Les caractéristiques typiques de l’ITPN à l’examen histopathologique sont un modèle de croissance tubulopapillaire, une dysplasie de haut grade, des foyers nécrotiques et un manque de mucine intracellulaire visible, qui distinguent l’ITPN de l’IPMN. En revanche, le carcinome à cellules acineuses, la tumeur neuroendocrine et, dans les échantillons de biopsie, le néoplasme pseudopapillaire solide peuvent présenter des caractéristiques histopathologiques similaires et ne peuvent pas être distingués en histologie conventionnelle. Cependant, un schéma immunohistologique différent permet la distinction de ces entités. Dans notre cas, l’absence des marqueurs neuroendocriniens synaptophysine et chromogranine a exclu une tumeur neuroendocrine pancréatique. La forte expression de CK7 en combinaison avec une tache de trypsine négative a milité contre le carcinome à cellules acineuses. Les caractéristiques histomorphologiques n’étaient pas compatibles avec un néoplasme pseudopapillaire solide.
En ce qui concerne l’aspect immunohistochimique, l’ITPN a été signalé sans différenciation gastro-entérique, généralement observée dans l’IPMN, reflétée par l’absence d’expression de MUC2 (et de CDX2) et de MUC5AC. Au lieu de cela, des signes de différenciation du canal pancréatique sont révélés par l’expression de CK7 et / ou CK19, ainsi que de MUC1 et MUC6. Une grande série d’ITPN (n = 33) récemment rapportée par Basturk et al. axé sur une caractérisation clinicopathologique approfondie de ces lésions pancréatiques peu communes. Les données de cinq centres de pathologie chirurgicale à volume élevé ont été collectées et examinées à cette fin. Outre les caractéristiques susmentionnées, les auteurs ont remarqué l’étiquetage CAM5.2 de tous les ITPN, comme preuve de l’origine des tissus épithéliaux et de l’absence de MUC2 et de MUC5AC.
Date et coll. a examiné la littérature pour les rapports sur l’ITPN en 2016 et a analysé rétrospectivement un total de 58 cas, y compris les premiers cas de Yamaguchi. Dans leur résumé des caractéristiques immunohistochimiques de l’ITPN, ils ont également signalé que CK7 et CK19 étaient généralement positives tandis que la trypsine, la MUC2 et la MUC5AC étaient négatives. L’absence des marqueurs neuroendocriniens synaptophysine et chromogranine A, un autre fait suggestif sur la voie diagnostique, a été enregistrée dans leur propre cas d’ITPN. En 2015, Muraki et coll. publié leur travail sur un néoplasme intracanalaire présentant des caractéristiques cliniques et histomorphologiques typiques d’un ITPN mais présentant une expression de MUC5AC et empêchant ainsi la discrimination entre ITPN et IPMN de type pancréatobiliaire. Les auteurs ont fait appel à une classification plus précise de ces lésions néoplasiques. Un autre groupe japonais a souligné l’importance d’une caractérisation approfondie et de la publication de chaque cas d’ITPN décrit avec précision afin d’obtenir des informations plus détaillées sur cette entité rare. Ils ont récemment publié leur propre cas d’un ITPN qui montrait le phénotype immunomorphologique classique avec expression de CK7 et CK19, et la négativité pour MUC2 et MUC5AC. La lésion occupait tout le pancréas avec croissance intra-canalaire et infiltration du canal pancréatique principal, et une pancréatectomie totale avec splénectomie était nécessaire.
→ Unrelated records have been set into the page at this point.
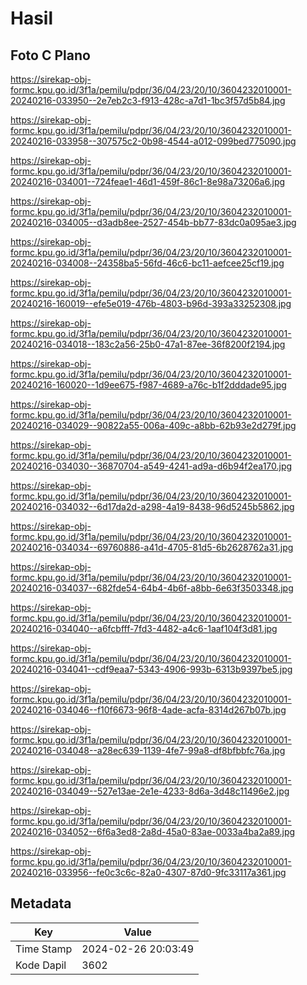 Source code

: # Hasil

## Foto C Plano

https://sirekap-obj-formc.kpu.go.id/3f1a/pemilu/pdpr/36/04/23/20/10/3604232010001-20240216-033950--2e7eb2c3-f913-428c-a7d1-1bc3f57d5b84.jpg

https://sirekap-obj-formc.kpu.go.id/3f1a/pemilu/pdpr/36/04/23/20/10/3604232010001-20240216-033958--307575c2-0b98-4544-a012-099bed775090.jpg

https://sirekap-obj-formc.kpu.go.id/3f1a/pemilu/pdpr/36/04/23/20/10/3604232010001-20240216-034001--724feae1-46d1-459f-86c1-8e98a73206a6.jpg

https://sirekap-obj-formc.kpu.go.id/3f1a/pemilu/pdpr/36/04/23/20/10/3604232010001-20240216-034005--d3adb8ee-2527-454b-bb77-83dc0a095ae3.jpg

https://sirekap-obj-formc.kpu.go.id/3f1a/pemilu/pdpr/36/04/23/20/10/3604232010001-20240216-034008--24358ba5-56fd-46c6-bc11-aefcee25cf19.jpg

https://sirekap-obj-formc.kpu.go.id/3f1a/pemilu/pdpr/36/04/23/20/10/3604232010001-20240216-160019--efe5e019-476b-4803-b96d-393a33252308.jpg

https://sirekap-obj-formc.kpu.go.id/3f1a/pemilu/pdpr/36/04/23/20/10/3604232010001-20240216-034018--183c2a56-25b0-47a1-87ee-36f8200f2194.jpg

https://sirekap-obj-formc.kpu.go.id/3f1a/pemilu/pdpr/36/04/23/20/10/3604232010001-20240216-160020--1d9ee675-f987-4689-a76c-b1f2dddade95.jpg

https://sirekap-obj-formc.kpu.go.id/3f1a/pemilu/pdpr/36/04/23/20/10/3604232010001-20240216-034029--90822a55-006a-409c-a8bb-62b93e2d279f.jpg

https://sirekap-obj-formc.kpu.go.id/3f1a/pemilu/pdpr/36/04/23/20/10/3604232010001-20240216-034030--36870704-a549-4241-ad9a-d6b94f2ea170.jpg

https://sirekap-obj-formc.kpu.go.id/3f1a/pemilu/pdpr/36/04/23/20/10/3604232010001-20240216-034032--6d17da2d-a298-4a19-8438-96d5245b5862.jpg

https://sirekap-obj-formc.kpu.go.id/3f1a/pemilu/pdpr/36/04/23/20/10/3604232010001-20240216-034034--69760886-a41d-4705-81d5-6b2628762a31.jpg

https://sirekap-obj-formc.kpu.go.id/3f1a/pemilu/pdpr/36/04/23/20/10/3604232010001-20240216-034037--682fde54-64b4-4b6f-a8bb-6e63f3503348.jpg

https://sirekap-obj-formc.kpu.go.id/3f1a/pemilu/pdpr/36/04/23/20/10/3604232010001-20240216-034040--a6fcbfff-7fd3-4482-a4c6-1aaf104f3d81.jpg

https://sirekap-obj-formc.kpu.go.id/3f1a/pemilu/pdpr/36/04/23/20/10/3604232010001-20240216-034041--cdf9eaa7-5343-4906-993b-6313b9397be5.jpg

https://sirekap-obj-formc.kpu.go.id/3f1a/pemilu/pdpr/36/04/23/20/10/3604232010001-20240216-034046--f10f6673-96f8-4ade-acfa-8314d267b07b.jpg

https://sirekap-obj-formc.kpu.go.id/3f1a/pemilu/pdpr/36/04/23/20/10/3604232010001-20240216-034048--a28ec639-1139-4fe7-99a8-df8bfbbfc76a.jpg

https://sirekap-obj-formc.kpu.go.id/3f1a/pemilu/pdpr/36/04/23/20/10/3604232010001-20240216-034049--527e13ae-2e1e-4233-8d6a-3d48c11496e2.jpg

https://sirekap-obj-formc.kpu.go.id/3f1a/pemilu/pdpr/36/04/23/20/10/3604232010001-20240216-034052--6f6a3ed8-2a8d-45a0-83ae-0033a4ba2a89.jpg

https://sirekap-obj-formc.kpu.go.id/3f1a/pemilu/pdpr/36/04/23/20/10/3604232010001-20240216-033956--fe0c3c6c-82a0-4307-87d0-9fc33117a361.jpg


## Metadata

| Key        | Value               |
| ---------- | ------------------- |
| Time Stamp | 2024-02-26 20:03:49 |
| Kode Dapil | 3602                |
Le MUC5AC s’exprime couramment par un adénocarcinome canalaire pancréatique (PDAC) et, moins fréquemment, par des lésions précurseurs telles que l’IPMN. Comme mentionné ci-dessus, ITPN n’exprime généralement pas MUC5AC. Certains auteurs ont noté que l’expression de MUC5AC sur l’adénocarcinome canalaire pancréatique (PDAC) s’accompagne de meilleurs résultats, ce qui signifie des taux de survie plus élevés, par rapport à la PDAC MUC5AC négative. D’autre part, il a été montré dans des modèles expérimentaux que le MUC5AC aide les cellules cancéreuses à s’échapper du système immunitaire et est donc associé à de mauvais résultats. Des études sur le profil mucinique des néoplasmes pancréatiques sont en cours pour explorer la valeur de l’expression de MUC5AC et d’autres mucines en tant que marqueurs pronostiques et cibles thérapeutiques potentielles.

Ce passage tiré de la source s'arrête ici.